Del. Norton Cites D.C. Statehood Progress


The two dozen or so Georgetown and West End Democratic activists were calm, cordial, almost happily optimistic on Feb. 21 as they munched appetizers and reacted to reports on the state of the District by Jack Evans and Eleanor Holmes Norton at the Avenue Suites hotel at 2500 Pennsylvania Ave. NW.

Evans is the longest serving Council member in D.C. history. Norton is starting her 15th term as a delegate to the U.S. House of Representatives.

Along with delegates from the territories of American Samoa, Guam, Mariana Islands, Puerto Rico and the Virgin Islands, Norton has full voting rights on the congressional committees of which she is an official member. She can introduce legislation and even chair subcommittees.

But delegates do not have the right to vote in the House chamber, since their jurisdictions are not states. And Congress still has a constitutionally mandated jurisdiction over many of the District’s affairs, since it is the “Seat of the Government of the United States” (U.S. Constitution, Article I, Section 8, Clause 17). The Home Rule Act of 1973 established the Council, which has much but not total local control.
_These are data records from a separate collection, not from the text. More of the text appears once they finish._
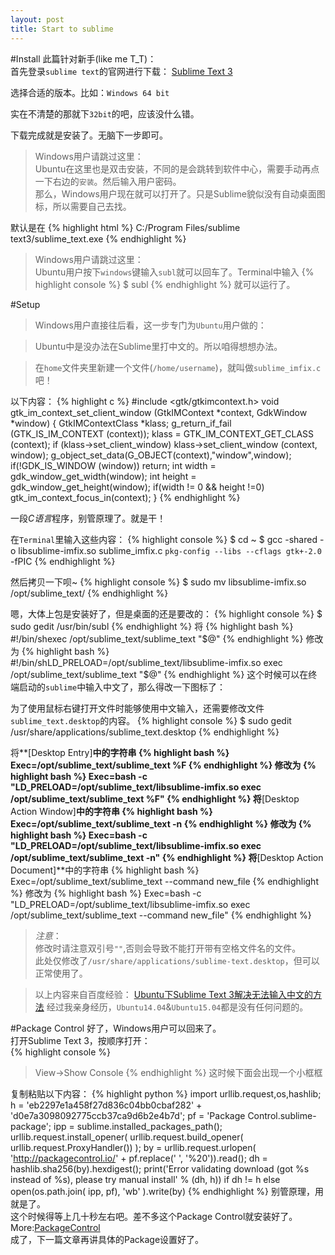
 ```yaml
---
layout: post
title: Start to sublime
---
```


#Install
此篇针对新手(like me T_T)：   
首先登录`sublime text`的官网进行下载：
[Sublime Text 3](http://www.sublimetext.com/3)

选择合适的版本。比如：`Windows 64 bit`

实在不清楚的那就下`32bit`的吧，应该没什么错。

下载完成就是安装了。无脑下一步即可。

> Windows用户请跳过这里：   
> Ubuntu在这里也是双击安装，不同的是会跳转到软件中心，需要手动再点一下右边的`安装`。然后输入用户密码。   
> 那么，Windows用户现在就可以打开了。只是Sublime貌似没有自动桌面图标，所以需要自己去找。

默认是在
{% highlight html %}
C:/Program Files/sublime text3/sublime_text.exe
{% endhighlight %}

> Windows用户请跳过这里：   
> Ubuntu用户按下`windows`键输入`subl`就可以回车了。Terminal中输入
{% highlight console %}
> $ subl
{% endhighlight %}
> 就可以运行了。

#Setup

> Windows用户直接往后看，这一步专门为`Ubuntu`用户做的：

> Ubuntu中是没办法在Sublime里打中文的。所以咱得想想办法。

> 在`home`文件夹里新建一个文件(`/home/username`)，就叫做`sublime_imfix.c`吧！

以下内容：
{% highlight c %}
#include <gtk/gtkimcontext.h>
void gtk_im_context_set_client_window (GtkIMContext *context,
         GdkWindow    *window)
{
 GtkIMContextClass *klass;
 g_return_if_fail (GTK_IS_IM_CONTEXT (context));
 klass = GTK_IM_CONTEXT_GET_CLASS (context);
 if (klass->set_client_window)
   klass->set_client_window (context, window);
 g_object_set_data(G_OBJECT(context),"window",window);
 if(!GDK_IS_WINDOW (window))
   return;
 int width = gdk_window_get_width(window);
 int height = gdk_window_get_height(window);
 if(width != 0 && height !=0)
   gtk_im_context_focus_in(context);
}
{% endhighlight %}

一段*C语言*程序，别管原理了。就是干！

在`Terminal`里输入这些内容：
{% highlight console %}
$ cd ~
$ gcc -shared -o libsublime-imfix.so sublime_imfix.c  `pkg-config --libs --cflags gtk+-2.0` -fPIC
{% endhighlight %}

然后拷贝一下呗~
{% highlight console %}
$ sudo mv libsublime-imfix.so /opt/sublime_text/
{% endhighlight %}

嗯，大体上包是安装好了，但是桌面的还是要改的：
{% highlight console %}
$ sudo gedit /usr/bin/subl
{% endhighlight %}
将
{% highlight bash %}
#!/bin/shexec /opt/sublime_text/sublime_text "$@"
{% endhighlight %}
修改为
{% highlight bash %}
#!/bin/shLD_PRELOAD=/opt/sublime_text/libsublime-imfix.so exec /opt/sublime_text/sublime_text "$@"
{% endhighlight %}
这个时候可以在终端启动的`sublime`中输入中文了，那么得改一下图标了：

为了使用鼠标右键打开文件时能够使用中文输入，还需要修改文件`sublime_text.desktop`的内容。
{% highlight console %}
$ sudo gedit /usr/share/applications/sublime_text.desktop
{% endhighlight %}

将**[Desktop Entry]**中的字符串
{% highlight bash %}
Exec=/opt/sublime_text/sublime_text %F
{% endhighlight %}
修改为
{% highlight bash %}
Exec=bash -c "LD_PRELOAD=/opt/sublime_text/libsublime-imfix.so exec /opt/sublime_text/sublime_text %F"
{% endhighlight %}
将**[Desktop Action Window]**中的字符串
{% highlight bash %}
Exec=/opt/sublime_text/sublime_text -n
{% endhighlight %}
修改为
{% highlight bash %}
Exec=bash -c "LD_PRELOAD=/opt/sublime_text/libsublime-imfix.so exec /opt/sublime_text/sublime_text -n"
{% endhighlight %}
将**[Desktop Action Document]**中的字符串
{% highlight bash %}
Exec=/opt/sublime_text/sublime_text --command new_file
{% endhighlight %}
修改为
{% highlight bash %}
Exec=bash -c "LD_PRELOAD=/opt/sublime_text/libsublime-imfix.so exec /opt/sublime_text/sublime_text --command new_file"
{% endhighlight %}
> *注意*：   
> 修改时请注意双引号`""`,否则会导致不能打开带有空格文件名的文件。   
> 此处仅修改了`/usr/share/applications/sublime-text.desktop`，但可以正常使用了。

> 以上内容来自百度经验：
> [Ubuntu下Sublime Text 3解决无法输入中文的方法](http://jingyan.baidu.com/article/f3ad7d0ff8731609c3345b3b.html)
> 经过我亲身经历，`Ubuntu14.04`&`Ubuntu15.04`都是没有任何问题的。

#Package Control
好了，Windows用户可以回来了。   
打开Sublime Text 3，按顺序打开：   
{% highlight console %}
> View->Show Console
{% endhighlight %}
这时候下面会出现一个小框框

复制粘贴以下内容：
{% highlight python %}
import urllib.request,os,hashlib; h = 'eb2297e1a458f27d836c04bb0cbaf282' + 'd0e7a3098092775ccb37ca9d6b2e4b7d'; pf = 'Package Control.sublime-package'; ipp = sublime.installed_packages_path(); urllib.request.install_opener( urllib.request.build_opener( urllib.request.ProxyHandler()) ); by = urllib.request.urlopen( 'http://packagecontrol.io/' + pf.replace(' ', '%20')).read(); dh = hashlib.sha256(by).hexdigest(); print('Error validating download (got %s instead of %s), please try manual install' % (dh, h)) if dh != h else open(os.path.join( ipp, pf), 'wb' ).write(by)
{% endhighlight %}
别管原理，用就是了。   
这个时候得等上几十秒左右吧。差不多这个Package Control就安装好了。   
More:[PackageControl](http://packagecontrol.io)   
成了，下一篇文章再讲具体的Package设置好了。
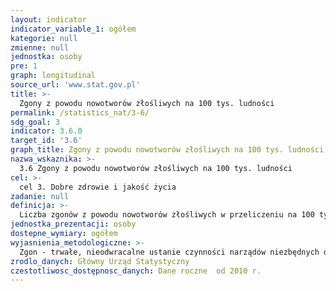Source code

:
 ```yaml
---
layout: indicator
indicator_variable_1: ogółem
kategorie: null
zmienne: null
jednostka: osoby
pre: 1
graph: longitudinal
source_url: 'www.stat.gov.pl'
title: >-
  Zgony z powodu nowotworów złośliwych na 100 tys. ludności
permalink: /statistics_nat/3-6/
sdg_goal: 3
indicator: 3.6.0
target_id: '3.6'
graph_title: Zgony z powodu nowotworów złośliwych na 100 tys. ludności
nazwa_wskaznika: >-
  3.6 Zgony z powodu nowotworów złośliwych na 100 tys. ludności
cel: >-
  cel 3. Dobre zdrowie i jakość życia
zadanie: null
definicja: >-
  Liczba zgonów z powodu nowotworów złośliwych w przeliczeniu na 100 tys. ludności.
jednostka_prezentacji: osoby
dostepne_wymiary: ogółem
wyjasnienia_metodologiczne: >-
  Zgon - trwałe, nieodwracalne ustanie czynności narządów niezbędnych dla życia, konsekwencją czego jest ustanie czynności całego ustroju.Nowotwór złośliwy – wg Międzynarodowej Statystycznej Klasyfikacji Chorób i Problemów Zdrowotnych ICD-10: jednostka chorobowa o symbolu z zakresu C00-C97 - nowotwór rozrastający się w sposób naciekający, co oznacza, że nie rozpycha okolicznych tkanek (jak nowotwór łagodny) lecz wnika pomiędzy komórki prawidłowej tkanki, dając przerzuty.Źródłem informacji o zgonach jest wykorzystywany wtórnie przez statystykę indywidualny dokument &#39 Karta zgonu&#39  (Rozporządzenie Ministra Zdrowia w sprawie wzoru karty zgonu i sposobu jej wypełniania Dz. U. 2015 r., poz. 231).Dane o zgonach opracowano w podziale terytorialnym - według miejsca zameldowania na pobyt stały osoby zmarłej.Przy opracowywaniu danych zgonów według przyczyn przyjmuje się wyjściowa przyczynę zgonu. Za przyczynę wyjściową uważa się chorobę stanowiącą początek procesu chorobowego, który doprowadził do zgonu albo uraz czy zatrucie, w wyniku którego nastąpił zgon.Dane dotyczące orzecznictwa o przyczynach zgonów podano zgodnie z Międzynarodową Statystyczną Klasyfikacją Chorób i Problemów Zdrowotnych (X Rewizja).Ludność opracowano na podstawie: bilansów ludności zamieszkałej na terenie gminy w oparciu o dane Narodowego Spisu Powszechnego Ludności i Mieszkań 2011 (dla danych od 2010 r.)  dla lat wcześniejszych (2000-2009) w oparciu o dane Narodowego Spisu Powszechnego Ludności i Mieszkań 2002, rejestrów Ministerstwa Spraw Wewnętrznych i Administracji - migracje wewnętrzne i zagraniczne na pobyt stały (od 2006 r. dane są pobierane z rejestru PESEL - Powszechny Elektroniczny System Ewidencji Ludności), sprawozdań urzędów stanu cywilnego - urodzenia, zgony.
zrodlo_danych: Główny Urząd Statystyczny
czestotliwosc_dostępnosc_danych: Dane roczne  od 2010 r.
---
```

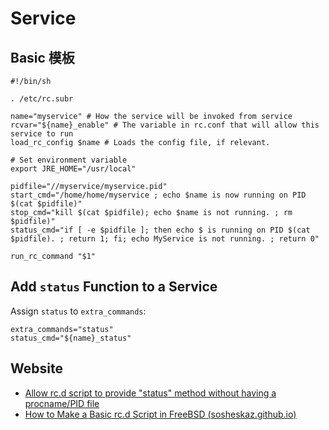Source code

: # Service

## Basic 模板

``` shell
#!/bin/sh

. /etc/rc.subr

name="myservice" # How the service will be invoked from service
rcvar="${name}_enable" # The variable in rc.conf that will allow this service to run
load_rc_config $name # Loads the config file, if relevant.

# Set environment variable
export JRE_HOME="/usr/local"

pidfile="//myservice/myservice.pid"
start_cmd="/home/home/myservice ; echo $name is now running on PID $(cat $pidfile)"
stop_cmd="kill $(cat $pidfile); echo $name is not running. ; rm $pidfile)"
status_cmd="if [ -e $pidfile ]; then echo $ is running on PID $(cat $pidfile). ; return 1; fi; echo MyService is not running. ; return 0"

run_rc_command "$1"
```



## Add `status` Function to a Service

Assign `status` to `extra_commands`:

```shell
extra_commands="status"
status_cmd="${name}_status"
```

## Website

- [Allow rc.d script to provide "status" method without having a procname/PID file](https://reviews.freebsd.org/D31614#:~:text=extra_commands%3D%22status%22%0Astatus_cmd%3D%22%24%7Bname%7D_status%22)
- [How to Make a Basic rc.d Script in FreeBSD (sosheskaz.github.io)](https://sosheskaz.github.io/tutorial/2017/03/28/FreeBSD-rcd-Setup.html)
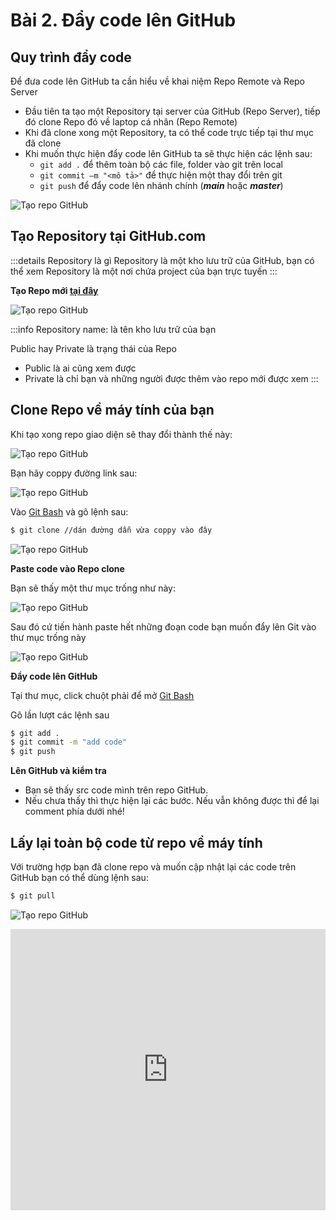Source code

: # Bài 2. Đẩy code lên GitHub

## Quy trình đẩy code 

Để đưa code lên GitHub ta cần hiểu về khai niệm Repo Remote và Repo Server 
- Đầu tiên ta tạo một Repository tại server của GitHub (Repo Server), tiếp đó clone Repo đó về laptop cá nhân (Repo Remote)
- Khi đã clone xong một Repository, ta có thể code trực tiếp tại thư mục đã clone
- Khi muốn thực hiện đẩy code lên GitHub ta sẽ thực hiện các lệnh sau:
	- `git add .` để thêm toàn bộ các file, folder vào git trên local
	- `git commit –m "<mô tả>"` để thực hiện một thay đổi trên git
	- `git push` để đẩy code lên nhánh chính (***main*** hoặc ***master***)

![Tạo repo GitHub](https://github.com/theanishtar/images/blob/main/angurvad/github/session2/quytrinh.png?raw=true)

## Tạo Repository tại GitHub.com

:::details Repository là gì
Repository là một kho lưu trữ của GitHub, bạn có thể xem Repository là một nơi chứa project của bạn trực tuyến
:::

**Tạo Repo mới [tại đây](https://github.com/new)**

![Tạo repo GitHub](https://github.com/theanishtar/images/blob/main/angurvad/github/session2/taorepo.png?raw=true)

:::info
Repository name: là tên kho lưu trữ của bạn

Public hay Private là trạng thái của Repo
- Public là ai cũng xem được
- Private là chỉ bạn và những người được thêm vào repo mới được xem
:::

## Clone Repo về máy tính của bạn

Khi tạo xong repo giao diện sẽ thay đổi thành thế này:

![Tạo repo GitHub](https://github.com/theanishtar/images/blob/main/angurvad/github/session2/07b786ea9711424f1b00.jpg?raw=true)

Bạn hãy coppy đường link sau:

![Tạo repo GitHub](https://github.com/theanishtar/images/blob/main/angurvad/github/session2/5d7a5c5a4ea19bffc2b0.jpg?raw=true)

Vào [Git Bash](/github/session1.html#đang-nhap-vao-git) và gõ lệnh sau:

```bash
$ git clone //dán đường dẫn vừa coppy vào đây
```
![Tạo repo GitHub](https://github.com/theanishtar/images/blob/main/angurvad/github/session2/clonerepo.png?raw=true)

**Paste code vào Repo clone**

Bạn sẽ thấy một thư mục trống như này:

![Tạo repo GitHub](https://github.com/theanishtar/images/blob/main/angurvad/github/session2/pastecode.png?raw=true)

Sau đó cứ tiến hành paste hết những đoạn code bạn muốn đẩy lên Git vào thư mục trống này

![Tạo repo GitHub](https://github.com/theanishtar/images/blob/main/angurvad/github/session2/pastedone.png?raw=true)


**Đẩy code lên GitHub**

Tại thư mục, click chuột phải để mở [Git Bash](/github/session1.html#đang-nhap-vao-git)

Gõ lần lượt các lệnh sau

```bash
$ git add .
$ git commit -m "add code"
$ git push 
```

**Lên GitHub và kiểm tra**

- Bạn sẽ thấy src code mình trên repo GitHub.
- Nếu chưa thấy thì thực hiện lại các bước. Nếu vẫn không được thì để lại comment phía dưới nhé!


## Lấy lại toàn bộ code từ repo về máy tính

Với trường hợp bạn đã clone repo và muốn cập nhật lại các code trên GitHub bạn có thể dùng lệnh sau:

```bash
$ git pull
```
![Tạo repo GitHub](https://github.com/theanishtar/images/blob/main/angurvad/github/session2/pull.png?raw=true)

<iframe width="100%" height="450" src="https://www.youtube.com/embed/RV_jojt_2bo?si=KhYiTBJdNeHYFfMa" title="YouTube video player" frameborder="0" allow="accelerometer; autoplay; clipboard-write; encrypted-media; gyroscope; picture-in-picture; web-share" allowfullscreen></iframe>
For Norton, gaining full state status for (most of) the geographic area of the District is crucially important. The Constitution’s only geographic restriction about the District is that it “not exceed ten miles square.” For years, D.C.’s statehood movement has suggested that only the clusters of federal buildings, such as Capitol Hill, the National Mall and the White House area, be considered the federal district. All of the eight hometown wards could become the 51st state of the United States, represented by two senators and one representative.

“There has been a lot of progress already towards statehood, now that the Democrats have taken back the majority of the Congress,” said Norton. She has introduced H.R.51, the Washington, D.C. Admission Act, and obtained a record 155 original cosponsors. “That’s more than the number of Democrats who voted for the first-ever floor vote on statehood in 1993,” she said.

“Even more, Speaker Nancy Pelosi has made strong public statements in support of the bill,” Norton pointed out. “It’s the most important step yet in getting a House floor vote on statehood.”

Of course, the bill would then have to be passed by the Republican-majority Senate and signed by President Trump. All that is unlikely in the highly partisan atmosphere of today, since D.C. votes almost entirely Democratic. Only four percent of the population voted for Trump in 2016 and there were fewer than five Republicans on the D.C. ballot for any office.

Recently, Washington Post editor Charles Lane proposed providing full congressional representation to D.C.’s 700,000-plus residents by placing its eight city wards in a new congressional district in Maryland called “Douglas County” (get it? — D.C.). The concept was pooh-poohed by Norton. “Old idea,” she said. “Would never be accepted by residents here. We want our own state.”

Meanwhile, Norton emphasized, “The selection of the committees I sit on is crucial to my being able to introduce and push legislation of interest to D.C. through Congress.” Currently, Norton is a full member of the House Committee on Oversight and Reform and the House Committee on Transportation and Infrastructure. She credits the latter with having pushed through the entire Wharf development project — “which next to statehood for D.C. was the most complicated and hardest thing I’ve ever done,” she commented during the opening of phase one of the Wharf in the fall of 2017.